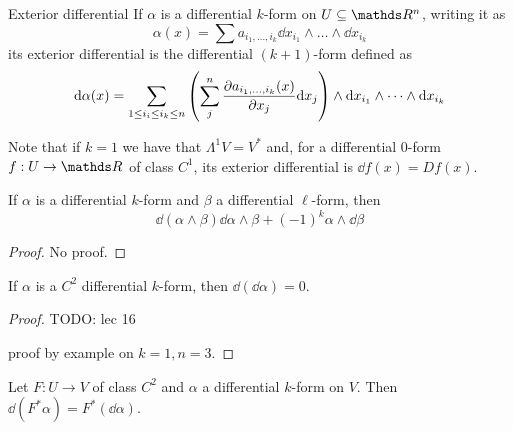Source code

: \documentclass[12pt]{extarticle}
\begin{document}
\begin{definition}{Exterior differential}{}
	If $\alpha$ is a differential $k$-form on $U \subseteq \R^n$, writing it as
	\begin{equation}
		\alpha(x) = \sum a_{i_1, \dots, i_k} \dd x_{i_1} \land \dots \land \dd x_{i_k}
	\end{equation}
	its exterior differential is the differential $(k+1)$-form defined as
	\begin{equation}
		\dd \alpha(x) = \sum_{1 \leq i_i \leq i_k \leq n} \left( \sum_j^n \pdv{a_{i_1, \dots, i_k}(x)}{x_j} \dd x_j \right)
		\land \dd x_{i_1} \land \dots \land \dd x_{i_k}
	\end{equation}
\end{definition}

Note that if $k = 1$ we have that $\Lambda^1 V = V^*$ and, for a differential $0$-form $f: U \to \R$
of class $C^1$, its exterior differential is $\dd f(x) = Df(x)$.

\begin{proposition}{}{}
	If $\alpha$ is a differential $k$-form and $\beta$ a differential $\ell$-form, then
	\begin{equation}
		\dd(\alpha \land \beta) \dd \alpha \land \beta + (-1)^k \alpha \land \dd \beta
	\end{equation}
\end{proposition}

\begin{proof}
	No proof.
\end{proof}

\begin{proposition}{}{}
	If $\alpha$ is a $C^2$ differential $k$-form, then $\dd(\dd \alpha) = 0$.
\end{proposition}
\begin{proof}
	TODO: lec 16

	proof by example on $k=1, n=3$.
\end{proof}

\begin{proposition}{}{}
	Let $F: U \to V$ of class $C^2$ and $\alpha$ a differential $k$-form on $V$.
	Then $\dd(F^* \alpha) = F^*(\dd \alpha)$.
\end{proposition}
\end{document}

...

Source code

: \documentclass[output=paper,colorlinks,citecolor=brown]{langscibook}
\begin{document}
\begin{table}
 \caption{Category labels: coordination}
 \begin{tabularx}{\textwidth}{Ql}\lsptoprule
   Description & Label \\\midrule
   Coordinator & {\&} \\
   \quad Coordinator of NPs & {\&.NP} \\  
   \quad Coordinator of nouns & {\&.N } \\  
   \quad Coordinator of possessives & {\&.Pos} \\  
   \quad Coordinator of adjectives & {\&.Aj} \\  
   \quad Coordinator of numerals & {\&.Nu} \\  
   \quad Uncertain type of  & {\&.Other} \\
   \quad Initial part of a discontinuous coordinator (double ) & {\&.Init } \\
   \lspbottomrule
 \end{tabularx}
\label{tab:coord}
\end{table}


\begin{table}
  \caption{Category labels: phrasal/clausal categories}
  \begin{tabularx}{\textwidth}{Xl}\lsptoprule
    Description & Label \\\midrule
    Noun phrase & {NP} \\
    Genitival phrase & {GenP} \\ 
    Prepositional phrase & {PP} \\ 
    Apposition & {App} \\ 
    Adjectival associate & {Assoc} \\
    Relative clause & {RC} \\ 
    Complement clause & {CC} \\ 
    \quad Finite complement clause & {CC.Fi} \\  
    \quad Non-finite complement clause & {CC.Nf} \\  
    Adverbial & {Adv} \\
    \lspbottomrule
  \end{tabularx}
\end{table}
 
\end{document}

(Exercise instructions) Search the listing for the word "lsptoprule". Copy every line in which it occurs.

(Answer section)
 \begin{tabularx}{\textwidth}{Ql}\lsptoprule
  \begin{tabularx}{\textwidth}{Xl}\lsptoprule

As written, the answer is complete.